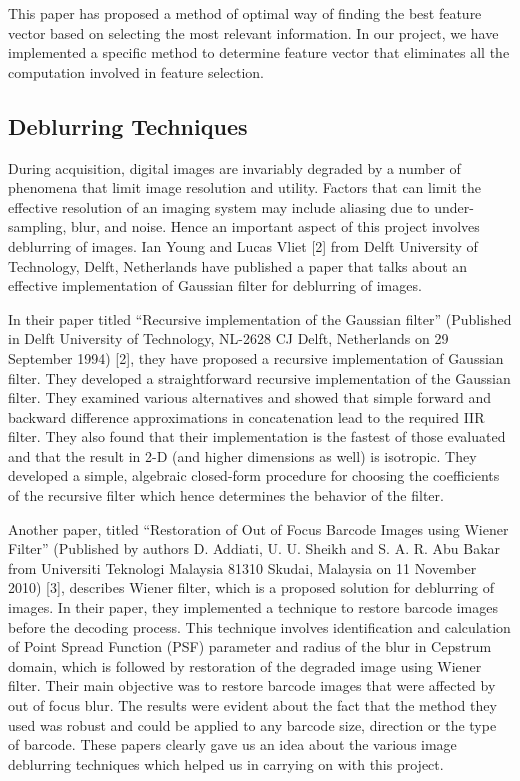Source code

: \documentclass[times, 1pt, a4paper]{article}
\begin{document}
This paper has proposed a method of optimal way of finding the best feature vector based on selecting the most relevant information. In our project, we have implemented a specific method to determine feature vector that eliminates all the computation involved in feature selection.

\subsection{Deblurring Techniques} \label{subsection:deblurring_techniques}

During acquisition, digital images are invariably degraded by a number of phenomena that limit image resolution and utility. Factors that can limit the effective resolution of an imaging system may include aliasing due to under-sampling, blur, and noise. Hence an important aspect of this project involves deblurring of images. Ian Young and Lucas Vliet [2] from Delft University of Technology, Delft, Netherlands have published a paper that talks about an effective implementation of Gaussian filter for deblurring of images. 

In their paper titled “Recursive implementation of the Gaussian filter” (Published in Delft University of Technology, NL-2628 CJ Delft, Netherlands on 29 September 1994) [2], they have proposed a recursive implementation of Gaussian filter. They developed a straightforward recursive implementation of the Gaussian filter. They examined various alternatives and showed that simple forward and backward difference approximations in concatenation lead to the required IIR filter. They also found that their implementation is the fastest of those evaluated and that the result in 2-D (and higher dimensions as well) is isotropic. They developed a simple, algebraic closed-form procedure for choosing the coefficients of the recursive filter which hence determines the behavior of the filter.

Another paper, titled “Restoration of Out of Focus Barcode Images using Wiener Filter” (Published by authors D. Addiati, U. U. Sheikh and S. A. R. Abu Bakar from Universiti Teknologi Malaysia 81310 Skudai, Malaysia on 11 November 2010) [3], describes Wiener filter, which is a proposed solution for deblurring of images. In their paper, they implemented a technique to restore barcode images before the decoding process. This technique involves identification and calculation of Point Spread Function (PSF) parameter and radius of the blur in Cepstrum domain, which is followed by restoration of the degraded image using Wiener filter. Their main objective was to restore barcode images that were affected by out of focus blur. The results were evident about the fact that the method they used was robust and could be applied to any barcode size, direction or the type of barcode. These papers clearly gave us an idea about the various image deblurring techniques which helped us in carrying on with this project.
\end{document}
****************************************
> WORK REQUEST
Copy every line from the records that holds the string "Technology".

> SOLUTION TO THIS PROBLEM
During acquisition, digital images are invariably degraded by a number of phenomena that limit image resolution and utility. Factors that can limit the effective resolution of an imaging system may include aliasing due to under-sampling, blur, and noise. Hence an important aspect of this project involves deblurring of images. Ian Young and Lucas Vliet [2] from Delft University of Technology, Delft, Netherlands have published a paper that talks about an effective implementation of Gaussian filter for deblurring of images. 
In their paper titled “Recursive implementation of the Gaussian filter” (Published in Delft University of Technology, NL-2628 CJ Delft, Netherlands on 29 September 1994) [2], they have proposed a recursive implementation of Gaussian filter. They developed a straightforward recursive implementation of the Gaussian filter. They examined various alternatives and showed that simple forward and backward difference approximations in concatenation lead to the required IIR filter. They also found that their implementation is the fastest of those evaluated and that the result in 2-D (and higher dimensions as well) is isotropic. They developed a simple, algebraic closed-form procedure for choosing the coefficients of the recursive filter which hence determines the behavior of the filter.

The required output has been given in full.